*What this task involves:*
Please filter the data down to the lines that include the word "align" and copy them.

*Supplied records:*
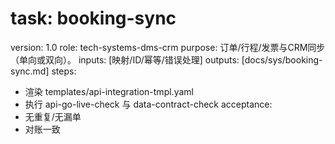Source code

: # task: booking-sync

version: 1.0
role: tech-systems-dms-crm
purpose: 订单/行程/发票与CRM同步（单向或双向）。
inputs: [映射/ID/幂等/错误处理]
outputs: [docs/sys/booking-sync.md]
steps:

- 渲染 templates/api-integration-tmpl.yaml
- 执行 api-go-live-check 与 data-contract-check
  acceptance:
- 无重复/无漏单
- 对账一致
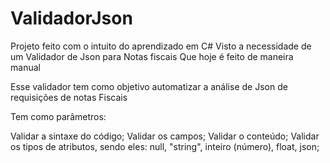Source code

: # ValidadorJson
Projeto feito com o intuito do aprendizado em C#
Visto a necessidade de um Validador de Json para Notas fiscais
Que  hoje é feito de maneira manual

Esse validador tem como objetivo automatizar a análise de Json de requisições de notas Fiscais

Tem como parâmetros:

Validar a sintaxe do código;
Validar os campos;
Validar o conteúdo;
Validar os tipos de atributos, sendo eles: null, "string", inteiro (número), float, json;
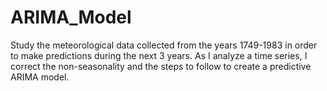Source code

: # ARIMA_Model
 Study the meteorological data collected from the years 1749-1983 in order to make predictions during the next 3 years. As I analyze a time series, I correct the non-seasonality and the steps to follow to create a predictive ARIMA model.
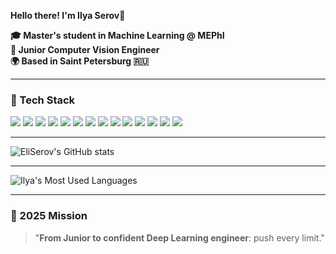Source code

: **Hello there! I'm Ilya Serov**👋

**🎓 Master's student in Machine Learning @ MEPhI**  
**🤖 Junior Computer Vision Engineer**  
**🌍 Based in Saint Petersburg 🇷🇺**

---

### 🔧 Tech Stack

<p align="left">
  <img src="https://img.shields.io/badge/Python-102C54?style=for-the-badge&logo=python&logoColor=FFD43B"/>
  <img src="https://img.shields.io/badge/PyTorch-3B1000?style=for-the-badge&logo=pytorch&logoColor=FCA121"/>
  <img src="https://img.shields.io/badge/TensorFlow-432A00?style=for-the-badge&logo=tensorflow&logoColor=FFBB00"/>
  <img src="https://img.shields.io/badge/OpenCV-1F217C?style=for-the-badge&logo=opencv&logoColor=E1E1E1"/>
  <img src="https://img.shields.io/badge/ONNX-00246B?style=for-the-badge&logo=onnx&logoColor=72A7FF"/>
  <img src="https://img.shields.io/badge/TensorRT-1B1B1B?style=for-the-badge&logo=nvidia&logoColor=76B900"/>
  <img src="https://img.shields.io/badge/MLflow-0F1E35?style=for-the-badge&logo=mlflow&logoColor=7A9EFF"/>
  <img src="https://img.shields.io/badge/GitHub_Actions-05396B?style=for-the-badge&logo=github-actions&logoColor=70B9FF"/>
  <img src="https://img.shields.io/badge/Airflow-05205A?style=for-the-badge&logo=apache-airflow&logoColor=8DA7F8"/>
  <img src="https://img.shields.io/badge/Docker-0E3D6E?style=for-the-badge&logo=docker&logoColor=63C4FF"/>
  <img src="https://img.shields.io/badge/Git-141414?style=for-the-badge&logo=git&logoColor=F05133"/>
  <img src="https://img.shields.io/badge/Linux-403C1B?style=for-the-badge&logo=linux&logoColor=F0E68C"/>
  <img src="https://img.shields.io/badge/FastAPI-004D39?style=for-the-badge&logo=fastapi&logoColor=81F7B5"/>
  <img src="https://img.shields.io/badge/Flask-0A0A0A?style=for-the-badge&logo=flask&logoColor=D3D3D3"/>
</p>

---


<p>
  <img src="https://github-readme-stats.vercel.app/api?username=EliSerov&show_icons=true&theme=tokyonight" alt="EliSerov's GitHub stats" />
</p>

---


![Ilya's Most Used Languages](https://github-readme-stats.vercel.app/api/top-langs/?username=EliSerov&layout=compact&langs_count=8&theme=radical)

---

### 🎯 2025 Mission

> "**From Junior to confident Deep Learning engineer**: push every limit."
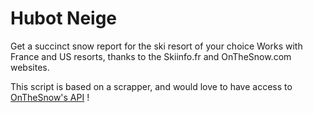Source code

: # Hubot Neige

Get a succinct snow report for the ski resort of your choice
Works with France and US resorts, thanks to the Skiinfo.fr and OnTheSnow.com websites.

This script is based on a scrapper, and would love to have access to [OnTheSnow's API](http://clientservice.onthesnow.com/docs/index.html) !
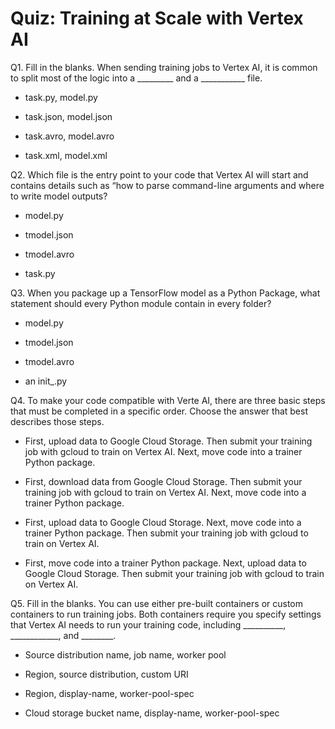 # Quiz: Training at Scale with Vertex AI

Q1. Fill in the blanks. When sending training jobs to Vertex AI, it is common to split most of the logic into a _________ and a ___________ file.

- task.py, model.py

- 
  task.json, model.json

- 
  task.avro, model.avro

- 
  task.xml, model.xml

Q2. Which file is the entry point to your code that Vertex AI will start and contains details such as “how to parse command-line arguments and where to write model outputs?

- model.py

- 
  tmodel.json

- 
  tmodel.avro

- 
  task.py

Q3. When you package up a TensorFlow model as a Python Package, what statement should every Python module contain in every folder?

- model.py

- 
  tmodel.json

- 
  tmodel.avro

- 
  an init_.py

Q4. To make your code compatible with Verte AI, there are three basic steps that must be completed in a specific order. Choose the answer that best describes those steps.

- First, upload data to Google Cloud Storage. Then submit your training job with gcloud to train on Vertex AI. Next, move code into a trainer Python package. 

- 
  First, download data from Google Cloud Storage. Then submit your training job with gcloud to train on Vertex AI. Next, move code into a trainer Python package. 

- 
  First, upload data to Google Cloud Storage. Next, move code into a trainer Python package. Then submit your training job with gcloud to train on Vertex AI.

- 
  First, move code into a trainer Python package. Next, upload data to Google Cloud Storage. Then submit your training job with gcloud to train on Vertex AI.

Q5. Fill in the blanks. You can use either pre-built containers or custom containers to run training jobs. Both containers require you specify settings that Vertex AI needs to run your training code, including __________, ____________, and ________.

- Source distribution name, job name, worker pool

- 
  Region, source distribution, custom URI

- 
  Region, display-name, worker-pool-spec

- 
  Cloud storage bucket name, display-name, worker-pool-spec

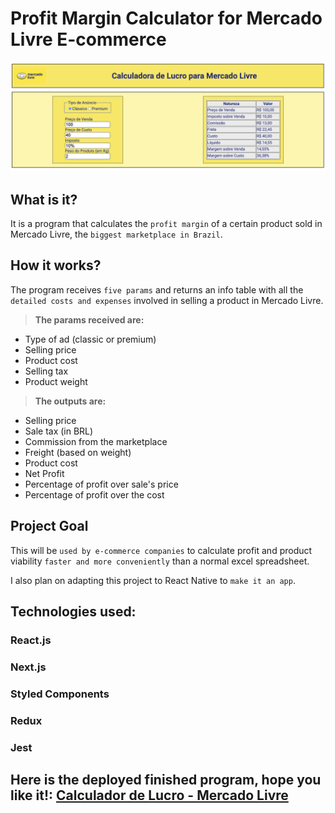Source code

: # Profit Margin Calculator for Mercado Livre E-commerce

![alt screenshot of the program](/public/images/screenshot.png "Program screenshot")

## What is it?
 It is a program that calculates the `profit margin` of a certain product sold in Mercado Livre, the `biggest marketplace in Brazil`.

## How it works?
The program receives `five params` and returns an info table with all the `detailed costs and expenses` involved in selling a product in Mercado Livre.

>**The params received are:**

- Type of ad (classic or premium)
- Selling price
- Product cost
- Selling tax
- Product weight


>**The outputs are:**

- Selling price
- Sale tax (in BRL)
- Commission from the marketplace
- Freight (based on weight)
- Product cost
- Net Profit
- Percentage of profit over sale's price
- Percentage of profit over the cost

## Project Goal

This will be `used by e-commerce companies` to calculate profit and product viability `faster and more conveniently` than a normal excel spreadsheet.

I also plan on adapting this project to React Native to `make it an app`.

## Technologies used:

### React.js
### Next.js
### Styled Components
### Redux
### Jest


## Here is the deployed finished program, hope you like it!: [Calculador de Lucro - Mercado Livre](https://mercado-livre-redux.vercel.app/)

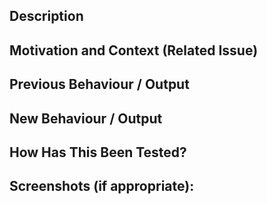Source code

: ## Description
<!--- Describe your changes in detail -->


## Motivation and Context (Related Issue)
<!--- Why is this change required? What problem does it solve? -->
<!--- If suggesting a new feature or change, please discuss it in an issue first -->
<!--- If fixing a bug, there should be an issue describing it with steps to reproduce -->
<!--- Please link to the issue here: -->


## Previous Behaviour / Output
<!--- Provide an example of what was happening before your change -->

## New Behaviour / Output
<!--- Provide an example of what now happens after your change -->

## How Has This Been Tested?
<!--- Please describe in detail how you tested your changes. -->
<!--- Include details of your testing environment, and the tests you ran, including any new unit tests --->

## Screenshots (if appropriate):

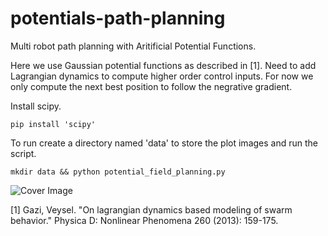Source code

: 
# potentials-path-planning
Multi robot path planning with Aritificial Potential Functions.

Here we use Gaussian potential functions as described in [1]. Need to add Lagrangian dynamics to compute higher order control inputs. 
For now we only compute the next best position to follow the negrative gradient. 

Install scipy. 

    pip install 'scipy'

To run create a directory named 'data' to store the plot images and run the script. 

    mkdir data && python potential_field_planning.py

![Cover Image](https://raw.githubusercontent.com/Malintha/potentials-path-planning/master/cover.png)

[1] Gazi, Veysel. "On lagrangian dynamics based modeling of swarm behavior." Physica D: Nonlinear Phenomena 260 (2013): 159-175.
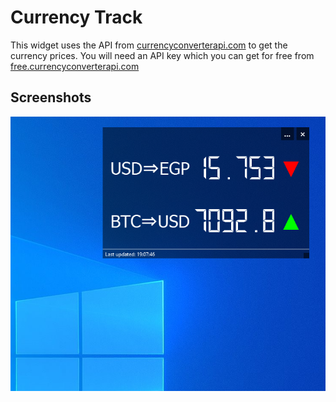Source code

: # Currency Track
This widget uses the API from [currencyconverterapi.com](currencyconverterapi.com) to get the currency prices. You will need an API key which you can get for free from [free.currencyconverterapi.com](free.currencyconverterapi.com)
## Screenshots
![](screenshots/desktop_widget.png)
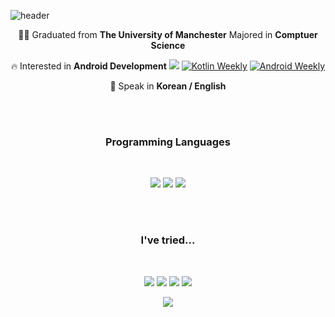 ![header](https://capsule-render.vercel.app/api?type=wave&color=auto&height=300&section=header&text=Taehee%20&fontSize=90)

<p align="center">👨‍🎓 Graduated from <b>The University of Manchester</b> Majored in <b>Comptuer Science</b></p>
<p align="center">🔥 Interested in <b>Android Development</b> <img src="https://img.shields.io/badge/android-3DDC84?style=flat&logo=android&logoColor=white"/> 
  <a href="https://mailchi.mp/kotlinweekly/kotlin-weekly-279"><img alt="Kotlin Weekly" src="https://skydoves.github.io/badges/kotlin-weekly2.svg"/></a>
  <a href="https://androidweekly.net/issues/issue-495"><img alt="Android Weekly" src="https://skydoves.github.io/badges/android-weekly.svg"/></a></p>
<p align="center"> 💬 Speak in <b>Korean / English </b></p>

<br/><br/>
  
<h3 align="center"><b> Programming Languages</b></h3>
<br/>
<p align="center">
  <img src="https://img.shields.io/badge/Kotlin-7F52FF?style=flat&logo=kotlin&logoColor=white"/>
  <img src="https://img.shields.io/badge/Java-3776AB?style=flat&logo=java&logoColor=white"/>
  <img src="https://img.shields.io/badge/Python-3776AB?style=flat&logo=python&logoColor=white"/>
</p>

<br></br>

<h3 align="center"><b>I've tried...</b></h3>
<br/>
<p align="center">
  <img src="https://img.shields.io/badge/Android Studio-3DDC84?style=flat&logo=androidstudio&logoColor=white"/>
  <img src="https://img.shields.io/badge/Jetpack Compose-4285F4?style=flat&logo=jetpackcompose&logoColor=white"/>
  <img src="https://img.shields.io/badge/Firebase-FFCA28?style=flat&logo=firebase&logoColor=white"/>
  <img src="https://img.shields.io/badge/AWS-232F3E?style=flat&logo=amazonaws&logoColor=white"/>
</p>

<p align="center"><img src="https://github-readme-stats.vercel.app/api/top-langs/?username=holrosky&layout=compact"></p>
<!--
**holrosky/holrosky** is a ✨ _special_ ✨ repository because its `README.md` (this file) appears on your GitHub profile.

Here are some ideas to get you started:

- 🔭 I’m currently working on ...
- 🌱 I’m currently learning ...
- 👯 I’m looking to collaborate on ...
- 🤔 I’m looking for help with ...
- 💬 Ask me about ...
- 📫 How to reach me: ...
- 😄 Pronouns: ...
- ⚡ Fun fact: ... 🏫 🧑‍🎓 👨‍🎓 🔥
-->
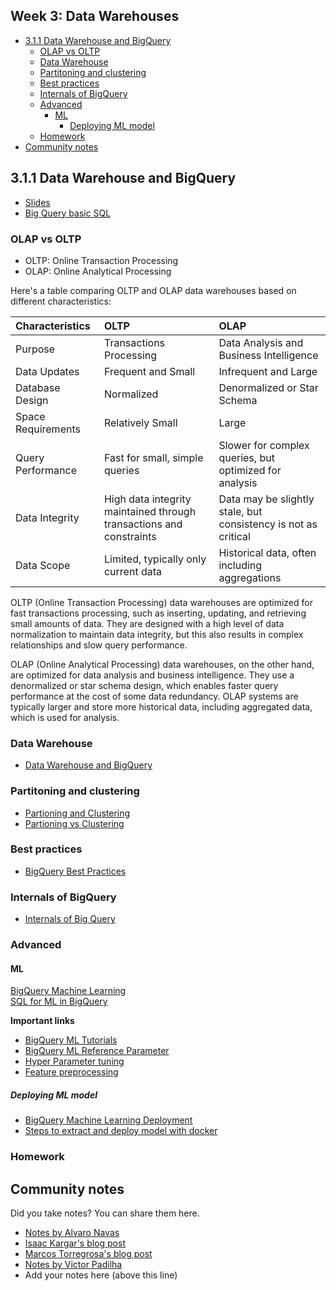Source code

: Week 3: Data Warehouses <!-- omit from toc -->
------------------------------

- [3.1.1 Data Warehouse and BigQuery](#311-data-warehouse-and-bigquery)
  - [OLAP vs OLTP](#olap-vs-oltp)
  - [Data Warehouse](#data-warehouse)
  - [Partitoning and clustering](#partitoning-and-clustering)
  - [Best practices](#best-practices)
  - [Internals of BigQuery](#internals-of-bigquery)
  - [Advanced](#advanced)
    - [ML](#ml)
      - [Deploying ML model](#deploying-ml-model)
  - [Homework](#homework)
- [Community notes](#community-notes)


## 3.1.1 Data Warehouse and BigQuery

- [Slides](https://docs.google.com/presentation/d/1a3ZoBAXFk8-EhUsd7rAZd-5p_HpltkzSeujjRGB2TAI/edit?usp=sharing)  
- [Big Query basic SQL](big_query.sql)

### OLAP vs OLTP

- OLTP: Online Transaction Processing
- OLAP: Online Analytical Processing

Here's a table comparing OLTP and OLAP data warehouses based on different characteristics:

| Characteristics    | OLTP                                                                | OLAP                                                           |
| :----------------- | :------------------------------------------------------------------ | :------------------------------------------------------------- |
| Purpose            | Transactions Processing                                             | Data Analysis and Business Intelligence                        |
| Data Updates       | Frequent and Small                                                  | Infrequent and Large                                           |
| Database Design    | Normalized                                                          | Denormalized or Star Schema                                    |
| Space Requirements | Relatively Small                                                    | Large                                                          |
| Query Performance  | Fast for small, simple queries                                      | Slower for complex queries, but optimized for analysis         |
| Data Integrity     | High data integrity maintained through transactions and constraints | Data may be slightly stale, but consistency is not as critical |
| Data Scope         | Limited, typically only current data                                | Historical data, often including aggregations                  |


OLTP (Online Transaction Processing) data warehouses are optimized for fast transactions processing, such as inserting, updating, and retrieving small amounts of data. They are designed with a high level of data normalization to maintain data integrity, but this also results in complex relationships and slow query performance.

OLAP (Online Analytical Processing) data warehouses, on the other hand, are optimized for data analysis and business intelligence. They use a denormalized or star schema design, which enables faster query performance at the cost of some data redundancy. OLAP systems are typically larger and store more historical data, including aggregated data, which is used for analysis.



### Data Warehouse

- [Data Warehouse and BigQuery](https://youtu.be/jrHljAoD6nM)

### Partitoning and clustering

- [Partioning and Clustering](https://youtu.be/jrHljAoD6nM?t=726)  
- [Partioning vs Clustering](https://youtu.be/-CqXf7vhhDs)  

### Best practices

- [BigQuery Best Practices](https://youtu.be/k81mLJVX08w)  

### Internals of BigQuery

- [Internals of Big Query](https://youtu.be/eduHi1inM4s)  

### Advanced

#### ML
[BigQuery Machine Learning](https://youtu.be/B-WtpB0PuG4)  
[SQL for ML in BigQuery](big_query_ml.sql)

**Important links**
- [BigQuery ML Tutorials](https://cloud.google.com/bigquery-ml/docs/tutorials)
- [BigQuery ML Reference Parameter](https://cloud.google.com/bigquery-ml/docs/analytics-reference-patterns)
- [Hyper Parameter tuning](https://cloud.google.com/bigquery-ml/docs/reference/standard-sql/bigqueryml-syntax-create-glm)
- [Feature preprocessing](https://cloud.google.com/bigquery-ml/docs/reference/standard-sql/bigqueryml-syntax-preprocess-overview)

##### Deploying ML model

- [BigQuery Machine Learning Deployment](https://youtu.be/BjARzEWaznU)  
- [Steps to extract and deploy model with docker](extract_model.md)  



### Homework


## Community notes

Did you take notes? You can share them here.

* [Notes by Alvaro Navas](https://github.com/ziritrion/dataeng-zoomcamp/blob/main/notes/3_data_warehouse.md)
* [Isaac Kargar's blog post](https://kargarisaac.github.io/blog/data%20engineering/jupyter/2022/01/30/data-engineering-w3.html)
* [Marcos Torregrosa's blog post](https://www.n4gash.com/2023/data-engineering-zoomcamp-semana-3/) 
* [Notes by Victor Padilha](https://github.com/padilha/de-zoomcamp/tree/master/week3)
* Add your notes here (above this line)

*Result:*
<p align="left">
<p align="center">👨‍🎓 Graduated from <b>The University of Manchester</b> Majored in <b>Comptuer Science</b></p>
<p align="center">🔥 Interested in <b>Android Development</b> <img src="https://img.shields.io/badge/android-3DDC84?style=flat&logo=android&logoColor=white"/> 
<p align="center"> 💬 Speak in <b>Korean / English </b></p>
<h3 align="center"><b> Programming Languages</b></h3>
<p align="center">
<h3 align="center"><b>I've tried...</b></h3>
<p align="center">
<p align="center"><img src="https://github-readme-stats.vercel.app/api/top-langs/?username=holrosky&layout=compact"></p>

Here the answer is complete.